In a policy brief on April inflation index, Chief Executive Officer (CEO) of the Center, Dr. Muda Yusuf, observed that Nigeria’s inflation outlook in April 2026 reflects a fragile disinflation process amid mounting global and domestic cost pressures. Headline inflation rose marginally from 15.38 per cent in March to 15.69 per cent in April, indicating that although inflationary pressures remain elevated, the pace of acceleration was relatively moderate.
More encouraging, however, was the moderation in the month-on-month inflation metrics across virtually all major indicators.
Headline month-on-month inflation declined by 2.05 per cent, food inflation eased by 0.54 per cent, core inflation declined by 3.0 per cent, urban inflation moderated by 1.3 per cent, while rural inflation dropped sharply by 3.9 per cent. This suggests a weakening in short-term inflationary momentum.
The policy priority, he advised should therefore shift more decisively towards supply-side interventions.
In his view, Government at both federal and state levels should intensify measures to reduce energy costs, improve transportation infrastructure, strengthen food supply systems, enhance trade facilitation and support domestic productivity.
For businesses, the operating environment remains extremely challenging.
He noted that firms should prioritize energy efficiency, dynamic pricing models, consumer segmentation and affordability-driven product strategies, including smaller pack sizes, as consumers become increasingly price-sensitive and discretionary spending weakens.
Overall, the April inflation numbers suggest that while inflationary momentum may be moderating, the disinflation process remains highly vulnerable to external shocks, especially geopolitical developments in the global energy market. Sustained inflation moderation will depend largely on structural reforms and targeted interventions to reduce the cost of food, transportation and energy within the economy.
Nonetheless, inflation conditions remain severe from a welfare and business cost perspective.
Food inflation stood at 16.06 per cent, while core inflation remained elevated at 15.86 per cent.
The dominant inflation drivers continue to be food, transportation, energy products, healthcare and restaurant services, which together accounted for about 87 per cent of the inflation pressure recorded in April.
These are essential expenditure items which absorb the bulk of household income, particularly among low-income Nigerians.
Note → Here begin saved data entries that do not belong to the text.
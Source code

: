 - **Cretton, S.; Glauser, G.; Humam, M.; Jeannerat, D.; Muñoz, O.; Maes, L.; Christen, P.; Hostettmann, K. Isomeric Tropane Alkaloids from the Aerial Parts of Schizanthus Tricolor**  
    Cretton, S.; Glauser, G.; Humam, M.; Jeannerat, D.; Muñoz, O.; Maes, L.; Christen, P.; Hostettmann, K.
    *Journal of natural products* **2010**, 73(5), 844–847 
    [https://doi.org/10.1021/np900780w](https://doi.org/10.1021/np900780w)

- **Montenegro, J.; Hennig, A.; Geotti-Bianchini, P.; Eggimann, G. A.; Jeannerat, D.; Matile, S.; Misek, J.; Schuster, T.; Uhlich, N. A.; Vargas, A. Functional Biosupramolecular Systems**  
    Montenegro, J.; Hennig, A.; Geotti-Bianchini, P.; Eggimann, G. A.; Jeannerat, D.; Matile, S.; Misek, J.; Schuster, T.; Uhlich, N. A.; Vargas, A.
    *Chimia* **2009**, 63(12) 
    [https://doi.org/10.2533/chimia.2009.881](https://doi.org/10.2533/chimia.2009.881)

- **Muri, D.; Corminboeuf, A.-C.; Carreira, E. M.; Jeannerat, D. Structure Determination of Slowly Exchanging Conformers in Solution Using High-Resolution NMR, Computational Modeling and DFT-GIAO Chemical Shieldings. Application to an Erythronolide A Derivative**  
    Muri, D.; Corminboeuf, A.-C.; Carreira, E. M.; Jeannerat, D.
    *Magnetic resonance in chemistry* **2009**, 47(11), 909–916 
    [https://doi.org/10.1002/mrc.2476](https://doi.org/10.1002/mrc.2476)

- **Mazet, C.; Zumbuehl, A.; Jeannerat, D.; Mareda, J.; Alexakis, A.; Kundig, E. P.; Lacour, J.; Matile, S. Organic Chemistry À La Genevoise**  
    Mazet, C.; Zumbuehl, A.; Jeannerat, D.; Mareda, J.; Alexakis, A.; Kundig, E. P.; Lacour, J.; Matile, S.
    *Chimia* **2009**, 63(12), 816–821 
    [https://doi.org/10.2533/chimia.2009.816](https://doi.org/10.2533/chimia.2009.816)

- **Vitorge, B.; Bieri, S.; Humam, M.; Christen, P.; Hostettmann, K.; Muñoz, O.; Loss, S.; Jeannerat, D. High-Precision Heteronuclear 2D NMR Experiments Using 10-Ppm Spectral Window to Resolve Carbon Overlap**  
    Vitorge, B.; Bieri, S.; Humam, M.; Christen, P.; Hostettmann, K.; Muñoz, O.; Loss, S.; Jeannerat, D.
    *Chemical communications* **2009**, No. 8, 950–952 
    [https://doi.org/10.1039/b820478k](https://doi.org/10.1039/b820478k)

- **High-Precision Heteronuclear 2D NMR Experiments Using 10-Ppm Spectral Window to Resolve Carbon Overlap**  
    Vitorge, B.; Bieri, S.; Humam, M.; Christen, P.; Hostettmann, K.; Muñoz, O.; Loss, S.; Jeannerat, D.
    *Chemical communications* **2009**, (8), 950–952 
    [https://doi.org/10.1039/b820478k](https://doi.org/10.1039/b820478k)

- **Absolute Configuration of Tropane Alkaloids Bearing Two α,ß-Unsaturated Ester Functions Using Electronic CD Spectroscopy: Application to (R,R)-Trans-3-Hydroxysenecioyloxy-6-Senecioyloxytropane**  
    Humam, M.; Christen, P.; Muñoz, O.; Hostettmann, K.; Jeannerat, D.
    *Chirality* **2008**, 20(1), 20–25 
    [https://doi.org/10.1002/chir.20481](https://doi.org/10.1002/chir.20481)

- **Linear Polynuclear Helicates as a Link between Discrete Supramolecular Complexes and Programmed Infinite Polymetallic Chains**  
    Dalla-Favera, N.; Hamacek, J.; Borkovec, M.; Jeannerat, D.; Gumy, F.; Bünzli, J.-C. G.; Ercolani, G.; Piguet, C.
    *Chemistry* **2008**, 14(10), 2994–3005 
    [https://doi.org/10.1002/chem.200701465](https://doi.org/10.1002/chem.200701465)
The current geopolitical tensions involving Iran, Israel and the United States are also intensifying inflationary risks.
The conflict has triggered renewed volatility in the global oil market, pushing up crude oil prices and transmitting higher energy costs into the domestic economy. Rising petrol, diesel and gas prices are fueling transportation, logistics and production costs across sectors, with significant pass-through effects on food prices and overall consumer inflation.
This further underscores the structural and supply-side nature of Nigeria’s inflation challenge.
Monetary tightening alone cannot resolve inflation driven by energy costs, logistics inefficiencies, food supply disruptions and weak infrastructure conditions.
Additional monetary tightening could worsen financing costs for businesses, weaken investment and further constrain productivity growth.